1966: Sauna Suit
Sauna Suits are one of many fitness items that promise to slim down owners without them having to work out at all. The suits simply make the wearer hot and sweaty and do not effectively help them lose weight. The suits dehydrate the body, and any weight lost from sweating will come back once the user drinks water.
1967: Vibrating Belts
In advertisements, the makers of vibrating belts promised their devices would jiggle a person’s belly, legs, or rear end and vibrate the fat away. The machines were popular in the 1950s and 1960s, but sales flopped when scientists found out that they did not actually help with weight loss or shrink down any parts of a person’s body.
1968: Trim Twist
Years after the Twist was a dance craze in the U.S., it became a workout fad. The Trim Twist was a simple board on a metal turning mechanism that invited users to twist their hips back and forth as a way to work out their core, backside, and legs.
1969: Stretch Classes
Stretch classes first became a workout trend for women in the 1910s, though the technique often left something to be desired as exercise research was relatively new. Stretch classes came back into popularity in the late 1960s, when gyms offered their services to secretaries and other working women.
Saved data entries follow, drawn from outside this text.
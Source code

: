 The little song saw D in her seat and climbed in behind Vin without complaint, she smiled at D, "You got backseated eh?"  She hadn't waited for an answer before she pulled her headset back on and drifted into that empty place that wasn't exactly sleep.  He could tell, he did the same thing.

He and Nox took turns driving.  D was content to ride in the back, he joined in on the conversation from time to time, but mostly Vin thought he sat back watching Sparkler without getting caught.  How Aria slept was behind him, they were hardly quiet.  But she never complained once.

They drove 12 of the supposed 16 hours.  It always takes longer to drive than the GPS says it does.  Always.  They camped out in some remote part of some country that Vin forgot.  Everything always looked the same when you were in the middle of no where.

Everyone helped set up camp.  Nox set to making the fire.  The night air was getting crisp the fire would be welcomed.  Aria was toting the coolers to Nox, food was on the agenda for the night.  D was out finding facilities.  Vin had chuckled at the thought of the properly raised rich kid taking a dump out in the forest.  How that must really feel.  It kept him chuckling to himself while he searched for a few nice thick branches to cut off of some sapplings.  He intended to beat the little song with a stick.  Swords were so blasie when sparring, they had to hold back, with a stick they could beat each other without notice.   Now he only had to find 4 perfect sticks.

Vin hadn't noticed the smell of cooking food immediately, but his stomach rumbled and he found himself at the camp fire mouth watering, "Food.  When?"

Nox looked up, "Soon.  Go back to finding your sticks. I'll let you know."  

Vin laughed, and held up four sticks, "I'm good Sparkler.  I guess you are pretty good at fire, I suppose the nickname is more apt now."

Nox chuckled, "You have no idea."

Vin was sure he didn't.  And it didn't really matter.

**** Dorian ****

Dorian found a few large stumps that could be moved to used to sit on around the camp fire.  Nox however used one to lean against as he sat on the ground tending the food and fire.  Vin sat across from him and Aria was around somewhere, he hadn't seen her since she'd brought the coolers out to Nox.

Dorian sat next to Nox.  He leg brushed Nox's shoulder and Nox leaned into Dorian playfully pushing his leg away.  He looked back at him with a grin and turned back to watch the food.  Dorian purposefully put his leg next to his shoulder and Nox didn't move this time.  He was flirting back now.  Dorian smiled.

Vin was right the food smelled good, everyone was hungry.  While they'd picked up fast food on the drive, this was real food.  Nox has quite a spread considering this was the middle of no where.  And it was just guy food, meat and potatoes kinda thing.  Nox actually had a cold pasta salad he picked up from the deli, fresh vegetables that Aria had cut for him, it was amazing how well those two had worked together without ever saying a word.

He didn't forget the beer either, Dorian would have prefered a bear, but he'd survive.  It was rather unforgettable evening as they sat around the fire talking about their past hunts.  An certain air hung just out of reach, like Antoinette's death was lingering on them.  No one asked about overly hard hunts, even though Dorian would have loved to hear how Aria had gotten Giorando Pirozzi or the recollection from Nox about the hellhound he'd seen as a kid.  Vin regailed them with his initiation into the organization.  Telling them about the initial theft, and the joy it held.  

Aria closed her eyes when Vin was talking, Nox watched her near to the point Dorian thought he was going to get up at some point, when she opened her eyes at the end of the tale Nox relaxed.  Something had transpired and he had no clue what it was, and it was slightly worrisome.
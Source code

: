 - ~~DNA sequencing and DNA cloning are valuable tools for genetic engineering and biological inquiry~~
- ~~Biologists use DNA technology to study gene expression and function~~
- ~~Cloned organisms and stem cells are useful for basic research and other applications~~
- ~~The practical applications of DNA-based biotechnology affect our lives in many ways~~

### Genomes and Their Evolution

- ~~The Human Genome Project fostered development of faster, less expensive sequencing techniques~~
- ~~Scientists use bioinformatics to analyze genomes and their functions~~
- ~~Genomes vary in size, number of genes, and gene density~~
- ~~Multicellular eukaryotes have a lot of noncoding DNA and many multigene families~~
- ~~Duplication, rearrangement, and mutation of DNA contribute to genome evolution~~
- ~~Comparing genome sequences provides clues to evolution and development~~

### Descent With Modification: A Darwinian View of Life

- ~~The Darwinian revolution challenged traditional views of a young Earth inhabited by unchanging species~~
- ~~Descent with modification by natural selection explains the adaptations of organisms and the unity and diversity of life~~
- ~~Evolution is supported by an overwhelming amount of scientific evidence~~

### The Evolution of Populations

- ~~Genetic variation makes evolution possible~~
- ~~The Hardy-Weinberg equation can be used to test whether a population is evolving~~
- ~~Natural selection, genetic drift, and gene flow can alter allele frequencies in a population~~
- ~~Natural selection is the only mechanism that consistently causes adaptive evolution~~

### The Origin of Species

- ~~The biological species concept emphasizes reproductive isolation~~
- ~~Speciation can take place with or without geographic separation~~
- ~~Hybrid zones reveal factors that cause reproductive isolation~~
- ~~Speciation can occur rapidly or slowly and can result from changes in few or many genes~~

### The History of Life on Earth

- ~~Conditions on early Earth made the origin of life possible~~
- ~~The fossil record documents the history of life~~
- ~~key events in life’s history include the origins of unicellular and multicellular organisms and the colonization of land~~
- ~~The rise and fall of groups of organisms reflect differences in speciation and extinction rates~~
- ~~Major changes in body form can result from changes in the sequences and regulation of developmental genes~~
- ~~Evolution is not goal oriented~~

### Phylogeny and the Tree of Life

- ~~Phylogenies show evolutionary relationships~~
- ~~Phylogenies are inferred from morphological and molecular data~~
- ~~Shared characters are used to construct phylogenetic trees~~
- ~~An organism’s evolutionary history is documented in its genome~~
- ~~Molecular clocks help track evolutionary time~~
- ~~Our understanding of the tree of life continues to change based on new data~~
1970: Electric Muscle Stimulation
There were a litany of fitness products that made the dubious claim that people could shed unwanted fat by simply attaching a pad to their body that sent electric pulses into their problem areas. Ads promised that users could “trim down without dieting,” though they likely did not deliver on that promise.
1971: Leather n’ Lead Bracelets
Before Arnold Schwarzenegger was a movie star, he appeared in an advertisement for Leather n’ Lead bracelets. The accessories weighed down the wearer’s arm, turning any activity into an arm workout.
1972: Nautilus Equipment
Nautilus was established by Arthur Jones. It created some of the earliest mass-produced resistance training workout machines and helped popularize the training style in the 1970s.
1973: Slender Bender
Though it may look like a cot or a lawn chair, the Slender Bender was marketed as a way for women to tone their midsections and legs without having to leave the house.
1974: Air Shorts
Aside from making you look like you were part balloon animal, Air Shorts were said to massage your legs and waist, helping you trim-down. The shorts might have lightened wallets, but likely did little to meaningfully reduce user’s waistlines.
1975: Leg Beauty Kit
The Leg Beauty Kit was one of the earliest example of a widely popular fitness product using rubber resistance bands. The kit was marketed to women as an inexpensive way for them to slim and tone their legs.